Records for the task =
——————————
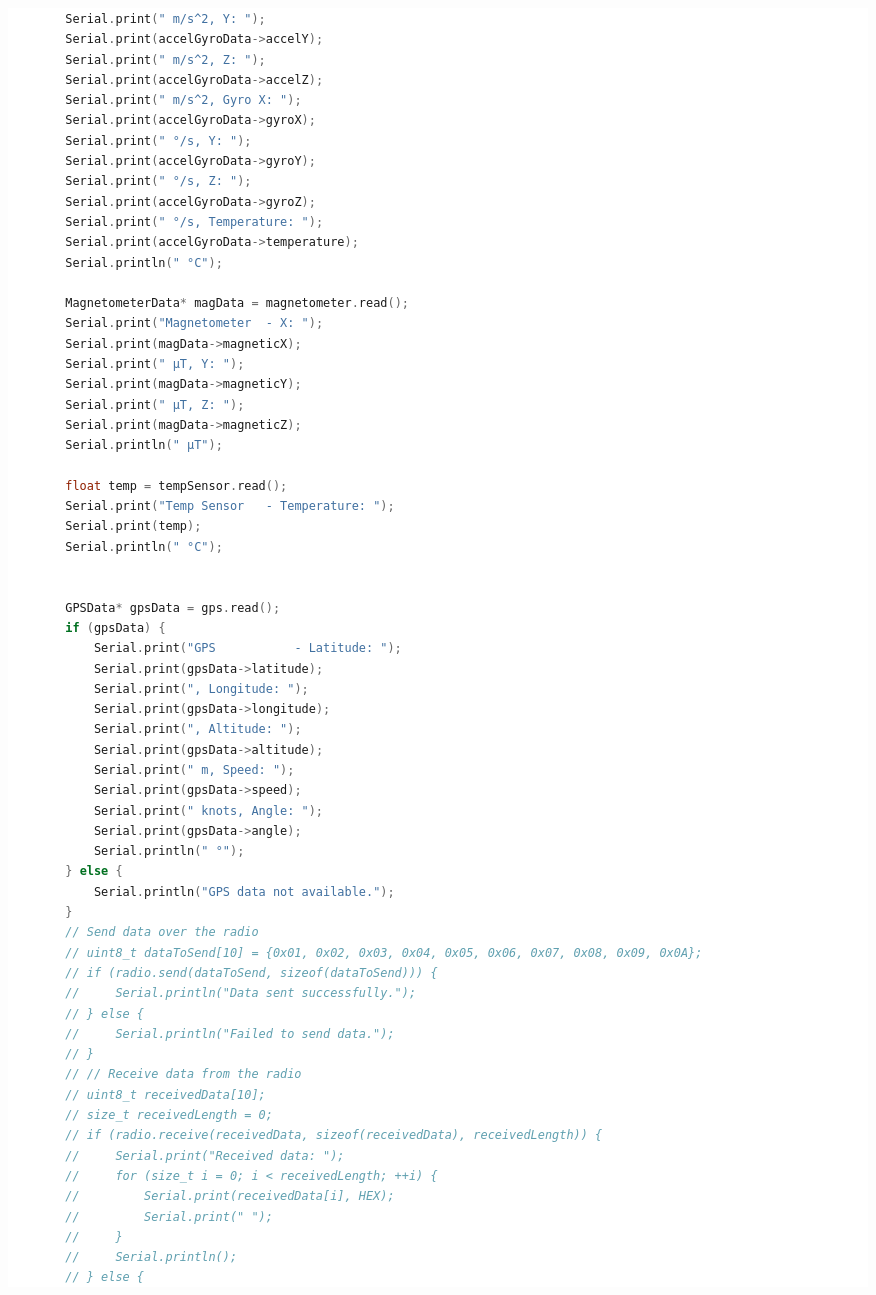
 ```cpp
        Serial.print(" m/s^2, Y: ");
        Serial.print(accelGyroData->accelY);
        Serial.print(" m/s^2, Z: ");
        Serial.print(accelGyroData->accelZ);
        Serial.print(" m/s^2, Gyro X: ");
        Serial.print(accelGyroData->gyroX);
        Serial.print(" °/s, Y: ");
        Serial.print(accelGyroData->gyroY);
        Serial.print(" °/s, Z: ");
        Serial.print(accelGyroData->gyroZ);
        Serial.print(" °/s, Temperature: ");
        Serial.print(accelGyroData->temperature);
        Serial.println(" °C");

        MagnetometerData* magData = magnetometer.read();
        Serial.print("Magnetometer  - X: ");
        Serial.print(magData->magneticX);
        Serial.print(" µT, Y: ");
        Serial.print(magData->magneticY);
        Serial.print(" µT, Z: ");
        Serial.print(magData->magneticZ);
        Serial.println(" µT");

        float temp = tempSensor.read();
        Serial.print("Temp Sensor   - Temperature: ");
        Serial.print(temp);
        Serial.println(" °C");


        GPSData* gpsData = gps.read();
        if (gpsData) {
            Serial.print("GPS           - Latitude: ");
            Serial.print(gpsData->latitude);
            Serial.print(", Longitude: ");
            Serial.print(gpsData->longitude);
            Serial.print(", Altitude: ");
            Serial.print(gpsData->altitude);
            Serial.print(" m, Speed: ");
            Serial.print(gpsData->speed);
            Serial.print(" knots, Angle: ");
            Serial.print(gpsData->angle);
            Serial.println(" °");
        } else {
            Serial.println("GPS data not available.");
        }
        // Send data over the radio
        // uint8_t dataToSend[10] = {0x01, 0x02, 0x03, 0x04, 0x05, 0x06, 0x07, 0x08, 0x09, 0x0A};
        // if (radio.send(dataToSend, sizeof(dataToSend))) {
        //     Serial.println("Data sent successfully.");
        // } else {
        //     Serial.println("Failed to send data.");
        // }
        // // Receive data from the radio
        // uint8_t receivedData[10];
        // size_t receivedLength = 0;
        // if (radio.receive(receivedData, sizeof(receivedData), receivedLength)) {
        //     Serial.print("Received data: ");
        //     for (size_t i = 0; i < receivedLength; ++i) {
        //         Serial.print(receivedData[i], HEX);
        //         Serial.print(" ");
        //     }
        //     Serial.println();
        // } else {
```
——————————
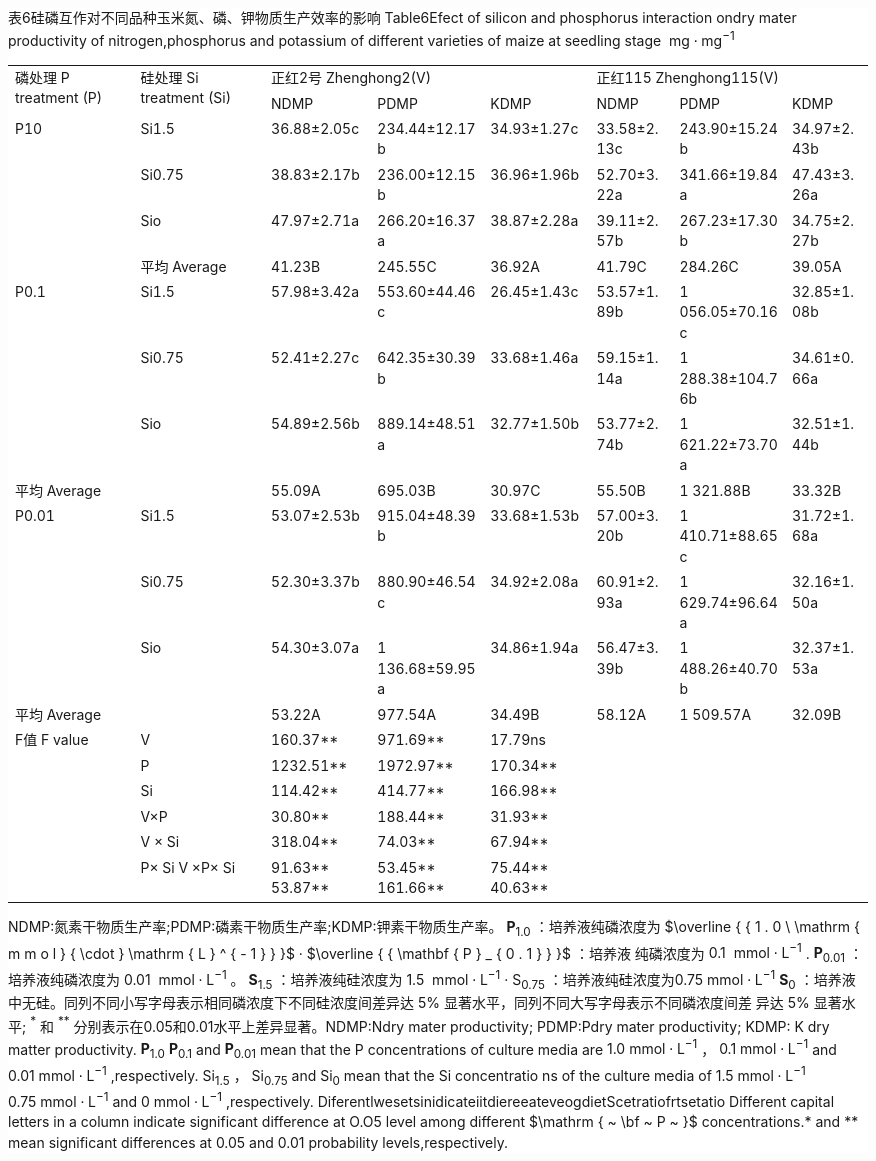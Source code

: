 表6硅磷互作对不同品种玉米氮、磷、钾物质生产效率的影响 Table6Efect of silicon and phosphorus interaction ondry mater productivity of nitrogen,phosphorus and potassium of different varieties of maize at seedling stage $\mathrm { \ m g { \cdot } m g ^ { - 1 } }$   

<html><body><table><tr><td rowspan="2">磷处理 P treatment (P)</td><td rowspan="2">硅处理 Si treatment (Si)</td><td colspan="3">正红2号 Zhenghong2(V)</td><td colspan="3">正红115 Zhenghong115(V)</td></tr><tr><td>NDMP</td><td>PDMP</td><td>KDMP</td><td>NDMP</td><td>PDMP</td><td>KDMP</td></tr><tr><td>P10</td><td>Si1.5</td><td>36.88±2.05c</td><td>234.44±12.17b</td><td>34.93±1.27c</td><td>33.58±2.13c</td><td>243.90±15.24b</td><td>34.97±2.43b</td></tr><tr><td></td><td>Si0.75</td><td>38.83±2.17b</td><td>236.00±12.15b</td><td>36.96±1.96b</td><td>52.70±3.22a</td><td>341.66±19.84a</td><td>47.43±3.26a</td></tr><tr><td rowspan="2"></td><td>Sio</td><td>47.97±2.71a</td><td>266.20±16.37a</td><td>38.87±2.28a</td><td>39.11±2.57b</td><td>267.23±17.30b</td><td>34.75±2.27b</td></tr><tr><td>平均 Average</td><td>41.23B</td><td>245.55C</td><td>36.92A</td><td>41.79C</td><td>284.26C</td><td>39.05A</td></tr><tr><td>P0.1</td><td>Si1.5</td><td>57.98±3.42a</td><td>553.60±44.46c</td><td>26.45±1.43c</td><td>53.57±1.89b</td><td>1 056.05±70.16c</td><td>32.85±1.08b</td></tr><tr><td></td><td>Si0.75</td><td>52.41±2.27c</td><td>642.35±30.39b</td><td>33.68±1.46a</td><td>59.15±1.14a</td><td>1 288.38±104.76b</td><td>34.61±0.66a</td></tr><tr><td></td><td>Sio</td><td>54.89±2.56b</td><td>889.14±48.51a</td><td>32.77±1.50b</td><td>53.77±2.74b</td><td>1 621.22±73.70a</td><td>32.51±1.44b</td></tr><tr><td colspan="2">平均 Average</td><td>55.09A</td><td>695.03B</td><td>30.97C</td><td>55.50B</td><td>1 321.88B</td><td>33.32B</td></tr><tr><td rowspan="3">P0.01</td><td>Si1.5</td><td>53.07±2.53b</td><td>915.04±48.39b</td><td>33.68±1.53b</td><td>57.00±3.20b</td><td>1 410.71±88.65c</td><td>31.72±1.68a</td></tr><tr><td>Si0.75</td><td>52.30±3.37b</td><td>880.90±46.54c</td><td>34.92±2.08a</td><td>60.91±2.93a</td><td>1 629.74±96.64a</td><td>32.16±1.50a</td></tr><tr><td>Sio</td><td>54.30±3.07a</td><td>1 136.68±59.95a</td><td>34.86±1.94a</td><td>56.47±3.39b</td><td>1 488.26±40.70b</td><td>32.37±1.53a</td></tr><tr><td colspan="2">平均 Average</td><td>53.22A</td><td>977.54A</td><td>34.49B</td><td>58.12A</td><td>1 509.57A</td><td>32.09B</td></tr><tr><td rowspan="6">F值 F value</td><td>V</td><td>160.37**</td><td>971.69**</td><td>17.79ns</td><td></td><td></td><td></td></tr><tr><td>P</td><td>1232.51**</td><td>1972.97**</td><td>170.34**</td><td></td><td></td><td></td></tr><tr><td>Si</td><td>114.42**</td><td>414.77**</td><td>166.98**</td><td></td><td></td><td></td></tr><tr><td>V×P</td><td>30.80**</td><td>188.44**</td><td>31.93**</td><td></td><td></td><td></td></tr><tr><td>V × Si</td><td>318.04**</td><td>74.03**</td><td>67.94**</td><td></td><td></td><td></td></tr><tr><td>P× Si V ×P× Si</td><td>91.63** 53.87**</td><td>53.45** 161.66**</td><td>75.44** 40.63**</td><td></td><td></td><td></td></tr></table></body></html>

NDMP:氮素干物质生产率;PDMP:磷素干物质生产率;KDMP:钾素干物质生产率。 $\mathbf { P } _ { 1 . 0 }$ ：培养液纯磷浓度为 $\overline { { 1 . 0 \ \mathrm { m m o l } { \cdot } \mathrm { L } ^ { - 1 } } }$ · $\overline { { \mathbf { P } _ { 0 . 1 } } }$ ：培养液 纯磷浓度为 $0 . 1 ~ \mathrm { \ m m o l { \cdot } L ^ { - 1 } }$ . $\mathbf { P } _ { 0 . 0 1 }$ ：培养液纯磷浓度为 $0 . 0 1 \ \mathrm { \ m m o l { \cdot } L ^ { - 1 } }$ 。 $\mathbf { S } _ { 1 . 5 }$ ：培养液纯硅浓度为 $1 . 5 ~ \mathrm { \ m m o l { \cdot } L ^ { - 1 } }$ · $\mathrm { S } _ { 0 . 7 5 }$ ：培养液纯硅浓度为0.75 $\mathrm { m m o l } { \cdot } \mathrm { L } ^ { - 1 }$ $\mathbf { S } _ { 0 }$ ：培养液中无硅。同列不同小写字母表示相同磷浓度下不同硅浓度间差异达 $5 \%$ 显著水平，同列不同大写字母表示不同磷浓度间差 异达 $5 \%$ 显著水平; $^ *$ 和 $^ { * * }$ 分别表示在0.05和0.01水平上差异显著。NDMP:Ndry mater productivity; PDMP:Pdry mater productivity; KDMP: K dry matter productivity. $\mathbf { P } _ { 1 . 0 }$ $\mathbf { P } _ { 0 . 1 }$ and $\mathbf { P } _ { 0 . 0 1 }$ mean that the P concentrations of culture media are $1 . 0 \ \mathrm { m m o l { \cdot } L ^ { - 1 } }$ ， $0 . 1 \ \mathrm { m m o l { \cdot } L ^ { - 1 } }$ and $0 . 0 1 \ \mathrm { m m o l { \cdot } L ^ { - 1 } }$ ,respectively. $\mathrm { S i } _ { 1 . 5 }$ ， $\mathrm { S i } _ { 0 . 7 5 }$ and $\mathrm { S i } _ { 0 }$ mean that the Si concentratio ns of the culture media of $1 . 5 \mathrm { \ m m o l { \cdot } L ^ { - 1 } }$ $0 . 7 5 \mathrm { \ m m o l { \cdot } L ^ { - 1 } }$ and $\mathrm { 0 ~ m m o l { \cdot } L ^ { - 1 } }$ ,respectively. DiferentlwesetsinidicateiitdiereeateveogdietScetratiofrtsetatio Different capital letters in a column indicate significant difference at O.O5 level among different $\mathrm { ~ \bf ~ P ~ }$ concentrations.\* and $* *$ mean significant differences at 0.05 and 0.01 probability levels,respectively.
——————————
Work to be completed =
Examine the records and pull out every line where the string "mathrm" occurs.

The answer =
: 表6硅磷互作对不同品种玉米氮、磷、钾物质生产效率的影响 Table6Efect of silicon and phosphorus interaction ondry mater productivity of nitrogen,phosphorus and potassium of different varieties of maize at seedling stage $\mathrm { \ m g { \cdot } m g ^ { - 1 } }$   
NDMP:氮素干物质生产率;PDMP:磷素干物质生产率;KDMP:钾素干物质生产率。 $\mathbf { P } _ { 1 . 0 }$ ：培养液纯磷浓度为 $\overline { { 1 . 0 \ \mathrm { m m o l } { \cdot } \mathrm { L } ^ { - 1 } } }$ · $\overline { { \mathbf { P } _ { 0 . 1 } } }$ ：培养液 纯磷浓度为 $0 . 1 ~ \mathrm { \ m m o l { \cdot } L ^ { - 1 } }$ . $\mathbf { P } _ { 0 . 0 1 }$ ：培养液纯磷浓度为 $0 . 0 1 \ \mathrm { \ m m o l { \cdot } L ^ { - 1 } }$ 。 $\mathbf { S } _ { 1 . 5 }$ ：培养液纯硅浓度为 $1 . 5 ~ \mathrm { \ m m o l { \cdot } L ^ { - 1 } }$ · $\mathrm { S } _ { 0 . 7 5 }$ ：培养液纯硅浓度为0.75 $\mathrm { m m o l } { \cdot } \mathrm { L } ^ { - 1 }$ $\mathbf { S } _ { 0 }$ ：培养液中无硅。同列不同小写字母表示相同磷浓度下不同硅浓度间差异达 $5 \%$ 显著水平，同列不同大写字母表示不同磷浓度间差 异达 $5 \%$ 显著水平; $^ *$ 和 $^ { * * }$ 分别表示在0.05和0.01水平上差异显著。NDMP:Ndry mater productivity; PDMP:Pdry mater productivity; KDMP: K dry matter productivity. $\mathbf { P } _ { 1 . 0 }$ $\mathbf { P } _ { 0 . 1 }$ and $\mathbf { P } _ { 0 . 0 1 }$ mean that the P concentrations of culture media are $1 . 0 \ \mathrm { m m o l { \cdot } L ^ { - 1 } }$ ， $0 . 1 \ \mathrm { m m o l { \cdot } L ^ { - 1 } }$ and $0 . 0 1 \ \mathrm { m m o l { \cdot } L ^ { - 1 } }$ ,respectively. $\mathrm { S i } _ { 1 . 5 }$ ， $\mathrm { S i } _ { 0 . 7 5 }$ and $\mathrm { S i } _ { 0 }$ mean that the Si concentratio ns of the culture media of $1 . 5 \mathrm { \ m m o l { \cdot } L ^ { - 1 } }$ $0 . 7 5 \mathrm { \ m m o l { \cdot } L ^ { - 1 } }$ and $\mathrm { 0 ~ m m o l { \cdot } L ^ { - 1 } }$ ,respectively. DiferentlwesetsinidicateiitdiereeateveogdietScetratiofrtsetatio Different capital letters in a column indicate significant difference at O.O5 level among different $\mathrm { ~ \bf ~ P ~ }$ concentrations.\* and $* *$ mean significant differences at 0.05 and 0.01 probability levels,respectively.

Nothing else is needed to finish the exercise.